Another statue that I particularly loved was in Mannheim alongside the absolutely stunning Jesuit church. Not of any local legends this time but of an angel, another of my favourite themes. I do like an angel! This one is the ‘Angel of Peace’ which is a memorial for the victims of Nazi Germany, although locals call her Die schepp' Liesel, or The Crooked Liesel, no doubt due to her somewhat diagonal stance. She was created by sculptor Gerhard Marcks in 1951-52
Angels caught my eye in other towns too. Heidelberg is a famous university town and it also boasts a unique building, ‘a student prison’ or Studentenkarzer . It was established in the 1780s and was in operation right up until the start of the first world war. Students would be incarcerated for a variety of minor transgressions, such as drunken behaviour, loud singing in the street, knocking a policeman’s hat off with a stick or illegal fencing duels. Although I imagine those last three probably counted as drunken behaviour. However, staying in the prison was not a real hardship as students could still attend lectures as long as they returned afterwards, plus they were served food and alcoholic drink as well as being allowed their manservants and visitors, and they could have textbooks and art supplies brought in.
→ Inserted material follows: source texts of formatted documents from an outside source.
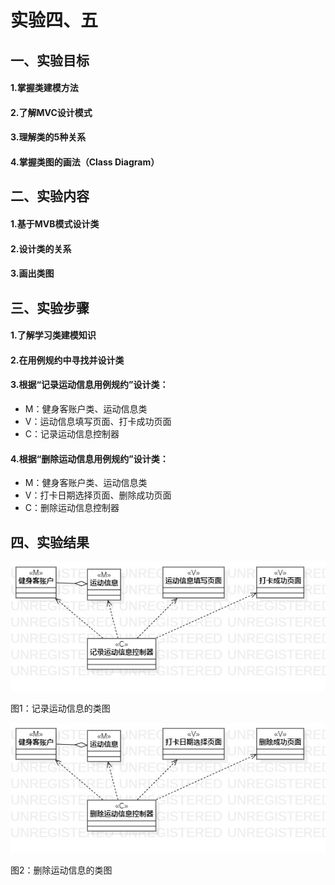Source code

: # 实验四、五

## 一、实验目标

#### 1.掌握类建模方法
#### 2.了解MVC设计模式
#### 3.理解类的5种关系
#### 4.掌握类图的画法（Class Diagram）

## 二、实验内容

#### 1.基于MVB模式设计类
#### 2.设计类的关系
#### 3.画出类图

## 三、实验步骤

#### 1.了解学习类建模知识
#### 2.在用例规约中寻找并设计类
#### 3.根据“记录运动信息用例规约”设计类：
- M：健身客账户类、运动信息类
- V：运动信息填写页面、打卡成功页面
- C：记录运动信息控制器

#### 4.根据“删除运动信息用例规约”设计类：
- M：健身客账户类、运动信息类
- V：打卡日期选择页面、删除成功页面
- C：删除运动信息控制器

## 四、实验结果

![记录运动信息的类图](./记录运动信息的类图.jpg)

图1：记录运动信息的类图


![删除运动信息的类图](./删除运动信息的类图.jpg)

图2：删除运动信息的类图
Every little bit of the dark walls and ceilings are covered in paintings and graffiti which is currently in the process of being restored. This jaunty little angel or perhaps it is more of a cherub, caught my eye! The prison was made famous by Mark Twain on a trip to Europe in 1878, when he wrote
“It is questionable if the world’s criminal history can show a custom more odd than this”
Although I still have a very much unfinished sketchbook it has a lot more pages than usual filled and I’m determined to carry it with me on future travels, when I seek out more stories and interesting snippets of information.
And for those of you interested in my portable sketching kit this is what I usually carry around with me. It is often tempting to take way too much, especially when travelling by car or train without luggage restrictions, but experience has taught me, most of it doesn’t get used. So I have a small sturdy plastic box in which I take a selection of pencils in different grades – a HB, B, 2B and 4B are usually all I need. I like to have at least three or four waterproof fine liners plus a brush pen and selection of water soluble pencil crayons and felt tips for colour. I also take a brush with a water reservoir, a pencil sharpener, a small 15 cm ruler, an eraser, a glue stick and a pair of scissors and that is it. Oh and a sketchbook of course. These do vary from pocket sized books that are usually too small to the one I brought along on this latest holiday, an A4 portrait format book from Seawhites of Brighton. It was too big to fit in my small backpack along with my pencil box, but I found that it wasn’t a hardship to carry it. I also have a small watercolour palette designed for travel that I popped into my bag, but I didn’t actually use it. I will quite happily work into pages with different materials when I get home and the wings of the Heidelberg cherub were painted with yellow gouache on our return for example.
There were more angels that caught my eye on this trip, but they didn’t end up in my sketchbook while we were away, however I might tell you about them next week.
Thanks Gina for another interesting and inspiring account. I really look forward to your Sunday epistles.
Lovely evocative piece. The details not the landscapes are what do it for me too. And no, you are not alone … in the notebook hoarding habit.